--- Listed records ---
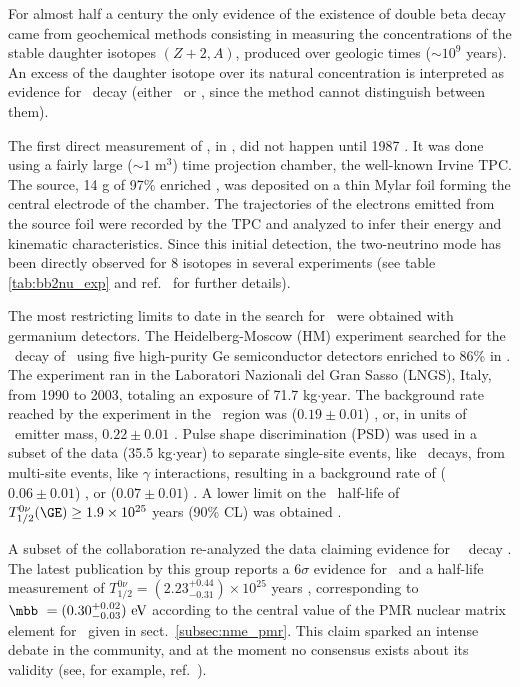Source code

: For almost half a century the only evidence of the existence of double beta decay came from geochemical methods consisting in measuring the concentrations of the stable daughter isotopes $(Z+2,A)$, produced over geologic times ($\sim 10^9$ years). An excess of the daughter isotope over its natural concentration is interpreted as evidence for \bb\ decay (either \bbtnu\ or \bbonu, since the method cannot distinguish between them).

The first direct measurement of \bbtnu, in \SE, did not happen until 1987 \cite{Elliott:1987kp}. It was done using a fairly large ($\sim1$ m$^{3}$) time projection chamber, the well-known Irvine TPC. The source, 14 g of 97\% enriched \SE, was deposited on a thin Mylar foil forming the central electrode of the chamber. The trajectories of the electrons emitted from the source foil were recorded by the TPC and analyzed to infer their energy and kinematic characteristics. Since this initial detection, the two-neutrino mode has been directly observed for 8 isotopes in several experiments (see table \ref{tab:bb2nu_exp} and ref.~\cite{Barabash:2010ie} for further details).

The most restricting limits to date in the search for \bbonu\ were obtained with germanium detectors. The Heidelberg-Moscow (HM) experiment \cite{Klapdor-Kleingrothaus:2000eir} searched for the \bbonu\ decay of \GE\ using five high-purity Ge semiconductor detectors enriched to 86\% in \GE. The experiment ran in the Laboratori Nazionali del Gran Sasso (LNGS), Italy, from 1990 to 2003, totaling an exposure of 71.7 kg$\cdot$year. The background rate reached by the experiment in the \Qbb\ region was ($0.19\pm 0.01$) \ckky, or, in units of \bb\ emitter mass, $0.22\pm 0.01$ \ckkbby. Pulse shape discrimination (PSD) was used in a subset of the data (35.5 kg$\cdot$year) to separate single-site events, like \bbonu\ decays, from multi-site events, like $\gamma$ interactions, resulting in a background rate of ($0.06\pm 0.01$) \ckky, or ($0.07\pm 0.01$) \ckkbby. A lower limit on the \bbonu\ half-life of $T^{0\nu}_{1/2}(\GE) \geq 1.9 \times 10^{25}$ years (90\% CL) was obtained \cite{Klapdor-Kleingrothaus:2000eir}.

A subset of the collaboration re-analyzed the data claiming evidence for \GE\ \bbonu\ decay \cite{Klapdor-Kleingrothaus:2001oba}. The latest publication by this group reports a $6\sigma$ evidence for \bbonu\ and a half-life measurement of $T_{1/2}^{0\nu}=(2.23^{+0.44}_{-0.31})\times 10^{25}$ years \cite{Klapdor-Kleingrothaus:2006zcr}, corresponding to $\mbb\ = (0.30^{+0.02}_{-0.03})\ \text{eV}$ according to the central value of the PMR nuclear matrix element for \GE\ given in sect.~\ref{subsec:nme_pmr}. This claim sparked an intense debate in the community, and at the moment no consensus exists about its validity (see, for example, ref.~\cite{Aalseth:2002dt}).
---
§ What the task asks
Without the pictures, copy the entries from their first line through the line containing "distinguish between them).", and only those lines.

§ Exercise answer
Source code

: For almost half a century the only evidence of the existence of double beta decay came from geochemical methods consisting in measuring the concentrations of the stable daughter isotopes $(Z+2,A)$, produced over geologic times ($\sim 10^9$ years). An excess of the daughter isotope over its natural concentration is interpreted as evidence for \bb\ decay (either \bbtnu\ or \bbonu, since the method cannot distinguish between them).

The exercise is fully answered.